FutureOfBibliographicControl/appendix
From Open Knowledge Foundation
Appendix: Additional Detailed Comments
Overview
This document is a response to the call for comments on a draft released by the Working Group on the Future of Bibliographic Control on 30th November 2007 [1].
We think it is laudable that the Working Group have recommended that the Library of Congess takes a more active role in leading the library world into 21st century. Their vision of a bibliographic control ecosystem which is "collaborative, decentralized, international in scope and web-based" (p. 1) is timely.

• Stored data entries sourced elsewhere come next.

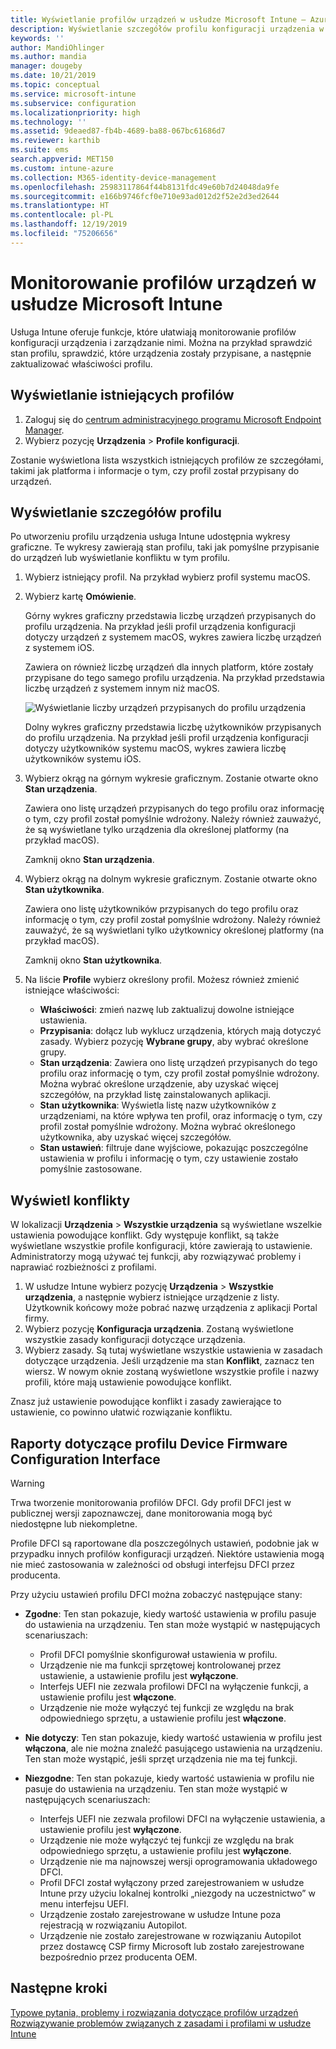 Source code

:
 ```yaml
---
title: Wyświetlanie profilów urządzeń w usłudze Microsoft Intune — Azure | Microsoft Docs
description: Wyświetlanie szczegółów profilu konfiguracji urządzenia w usłudze Microsoft Intune i zarządzanie nimi oraz wyświetlanie graficznego wykresu liczby urządzeń przypisanych do profilu i urządzeń z przypisanymi lub wdrożonymi profilami. Możesz też rozwiązywać problemy z profilami, które mają ustawienia powodujące konflikt.
keywords: ''
author: MandiOhlinger
ms.author: mandia
manager: dougeby
ms.date: 10/21/2019
ms.topic: conceptual
ms.service: microsoft-intune
ms.subservice: configuration
ms.localizationpriority: high
ms.technology: ''
ms.assetid: 9deaed87-fb4b-4689-ba88-067bc61686d7
ms.reviewer: karthib
ms.suite: ems
search.appverid: MET150
ms.custom: intune-azure
ms.collection: M365-identity-device-management
ms.openlocfilehash: 25983117864f44b8131fdc49e60b7d24048da9fe
ms.sourcegitcommit: e166b9746fcf0e710e93ad012d2f52e2d3ed2644
ms.translationtype: HT
ms.contentlocale: pl-PL
ms.lasthandoff: 12/19/2019
ms.locfileid: "75206656"
---
```

# <a name="monitor-device-profiles-in-microsoft-intune"></a>Monitorowanie profilów urządzeń w usłudze Microsoft Intune



Usługa Intune oferuje funkcje, które ułatwiają monitorowanie profilów konfiguracji urządzenia i zarządzanie nimi. Można na przykład sprawdzić stan profilu, sprawdzić, które urządzenia zostały przypisane, a następnie zaktualizować właściwości profilu.

## <a name="view-existing-profiles"></a>Wyświetlanie istniejących profilów

1. Zaloguj się do [centrum administracyjnego programu Microsoft Endpoint Manager](https://go.microsoft.com/fwlink/?linkid=2109431).
2. Wybierz pozycję **Urządzenia** > **Profile konfiguracji**.

Zostanie wyświetlona lista wszystkich istniejących profilów ze szczegółami, takimi jak platforma i informacje o tym, czy profil został przypisany do urządzeń.

## <a name="view-details-on-a-profile"></a>Wyświetlanie szczegółów profilu

Po utworzeniu profilu urządzenia usługa Intune udostępnia wykresy graficzne. Te wykresy zawierają stan profilu, taki jak pomyślne przypisanie do urządzeń lub wyświetlanie konfliktu w tym profilu.

1. Wybierz istniejący profil. Na przykład wybierz profil systemu macOS.
2. Wybierz kartę **Omówienie**.

    Górny wykres graficzny przedstawia liczbę urządzeń przypisanych do profilu urządzenia. Na przykład jeśli profil urządzenia konfiguracji dotyczy urządzeń z systemem macOS, wykres zawiera liczbę urządzeń z systemem iOS.

    Zawiera on również liczbę urządzeń dla innych platform, które zostały przypisane do tego samego profilu urządzenia. Na przykład przedstawia liczbę urządzeń z systemem innym niż macOS.

    ![Wyświetlanie liczby urządzeń przypisanych do profilu urządzenia](./media/device-profile-monitor/device-configuration-profile-graphical-chart.png)

    Dolny wykres graficzny przedstawia liczbę użytkowników przypisanych do profilu urządzenia. Na przykład jeśli profil urządzenia konfiguracji dotyczy użytkowników systemu macOS, wykres zawiera liczbę użytkowników systemu iOS.

3. Wybierz okrąg na górnym wykresie graficznym. Zostanie otwarte okno **Stan urządzenia**.

    Zawiera ono listę urządzeń przypisanych do tego profilu oraz informację o tym, czy profil został pomyślnie wdrożony. Należy również zauważyć, że są wyświetlane tylko urządzenia dla określonej platformy (na przykład macOS).

    Zamknij okno **Stan urządzenia**.

4. Wybierz okrąg na dolnym wykresie graficznym. Zostanie otwarte okno **Stan użytkownika**. 

    Zawiera ono listę użytkowników przypisanych do tego profilu oraz informację o tym, czy profil został pomyślnie wdrożony. Należy również zauważyć, że są wyświetlani tylko użytkownicy określonej platformy (na przykład macOS).

    Zamknij okno **Stan użytkownika**.

5. Na liście **Profile** wybierz określony profil. Możesz również zmienić istniejące właściwości:
    - **Właściwości**: zmień nazwę lub zaktualizuj dowolne istniejące ustawienia.
    - **Przypisania**: dołącz lub wyklucz urządzenia, których mają dotyczyć zasady. Wybierz pozycję **Wybrane grupy**, aby wybrać określone grupy.
    - **Stan urządzenia**: Zawiera ono listę urządzeń przypisanych do tego profilu oraz informację o tym, czy profil został pomyślnie wdrożony. Można wybrać określone urządzenie, aby uzyskać więcej szczegółów, na przykład listę zainstalowanych aplikacji.
    - **Stan użytkownika**: Wyświetla listę nazw użytkowników z urządzeniami, na które wpływa ten profil, oraz informację o tym, czy profil został pomyślnie wdrożony. Można wybrać określonego użytkownika, aby uzyskać więcej szczegółów.
    - **Stan ustawień**: filtruje dane wyjściowe, pokazując poszczególne ustawienia w profilu i informację o tym, czy ustawienie zostało pomyślnie zastosowane.

## <a name="view-conflicts"></a>Wyświetl konflikty

W lokalizacji **Urządzenia** > **Wszystkie urządzenia** są wyświetlane wszelkie ustawienia powodujące konflikt. Gdy występuje konflikt, są także wyświetlane wszystkie profile konfiguracji, które zawierają to ustawienie. Administratorzy mogą używać tej funkcji, aby rozwiązywać problemy i naprawiać rozbieżności z profilami.

1. W usłudze Intune wybierz pozycję **Urządzenia** > **Wszystkie urządzenia**, a następnie wybierz istniejące urządzenie z listy. Użytkownik końcowy może pobrać nazwę urządzenia z aplikacji Portal firmy.
2. Wybierz pozycję **Konfiguracja urządzenia**. Zostaną wyświetlone wszystkie zasady konfiguracji dotyczące urządzenia.
3. Wybierz zasady. Są tutaj wyświetlane wszystkie ustawienia w zasadach dotyczące urządzenia. Jeśli urządzenie ma stan **Konflikt**, zaznacz ten wiersz. W nowym oknie zostaną wyświetlone wszystkie profile i nazwy profili, które mają ustawienie powodujące konflikt.

Znasz już ustawienie powodujące konflikt i zasady zawierające to ustawienie, co powinno ułatwić rozwiązanie konfliktu. 

## <a name="device-firmware-configuration-interface-profile-reporting"></a>Raporty dotyczące profilu Device Firmware Configuration Interface

> [!WARNING]
> Trwa tworzenie monitorowania profilów DFCI. Gdy profil DFCI jest w publicznej wersji zapoznawczej, dane monitorowania mogą być niedostępne lub niekompletne.

Profile DFCI są raportowane dla poszczególnych ustawień, podobnie jak w przypadku innych profilów konfiguracji urządzeń. Niektóre ustawienia mogą nie mieć zastosowania w zależności od obsługi interfejsu DFCI przez producenta.

Przy użyciu ustawień profilu DFCI można zobaczyć następujące stany:

- **Zgodne**: Ten stan pokazuje, kiedy wartość ustawienia w profilu pasuje do ustawienia na urządzeniu. Ten stan może wystąpić w następujących scenariuszach:

  - Profil DFCI pomyślnie skonfigurował ustawienia w profilu.
  - Urządzenie nie ma funkcji sprzętowej kontrolowanej przez ustawienie, a ustawienie profilu jest **wyłączone**.
  - Interfejs UEFI nie zezwala profilowi DFCI na wyłączenie funkcji, a ustawienie profilu jest **włączone**.
  - Urządzenie nie może wyłączyć tej funkcji ze względu na brak odpowiedniego sprzętu, a ustawienie profilu jest **włączone**.

- **Nie dotyczy**: Ten stan pokazuje, kiedy wartość ustawienia w profilu jest **włączona**, ale nie można znaleźć pasującego ustawienia na urządzeniu. Ten stan może wystąpić, jeśli sprzęt urządzenia nie ma tej funkcji.

- **Niezgodne**: Ten stan pokazuje, kiedy wartość ustawienia w profilu nie pasuje do ustawienia na urządzeniu. Ten stan może wystąpić w następujących scenariuszach:

  - Interfejs UEFI nie zezwala profilowi DFCI na wyłączenie ustawienia, a ustawienie profilu jest **wyłączone**.
  - Urządzenie nie może wyłączyć tej funkcji ze względu na brak odpowiedniego sprzętu, a ustawienie profilu jest **wyłączone**.
  - Urządzenie nie ma najnowszej wersji oprogramowania układowego DFCI.
  - Profil DFCI został wyłączony przed zarejestrowaniem w usłudze Intune przy użyciu lokalnej kontrolki „niezgody na uczestnictwo” w menu interfejsu UEFI.
  - Urządzenie zostało zarejestrowane w usłudze Intune poza rejestracją w rozwiązaniu Autopilot.
  - Urządzenie nie zostało zarejestrowane w rozwiązaniu Autopilot przez dostawcę CSP firmy Microsoft lub zostało zarejestrowane bezpośrednio przez producenta OEM.

## <a name="next-steps"></a>Następne kroki

[Typowe pytania, problemy i rozwiązania dotyczące profilów urządzeń](device-profile-troubleshoot.md)  
[Rozwiązywanie problemów związanych z zasadami i profilami w usłudze Intune](troubleshoot-policies-in-microsoft-intune.md)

However, we are concerned that there is no explicit mention of the potential benefits of open licensing for bibliographic data. Over the past few years, open licensing has facilitated the explosive growth of a 'knowledge commons'. To give a few prominent examples: Open Access journals, Open Educational Resources and Open Data in scientific research [2] have all been enabled by licenses which permit material to be freely re-used and re-distributed [3].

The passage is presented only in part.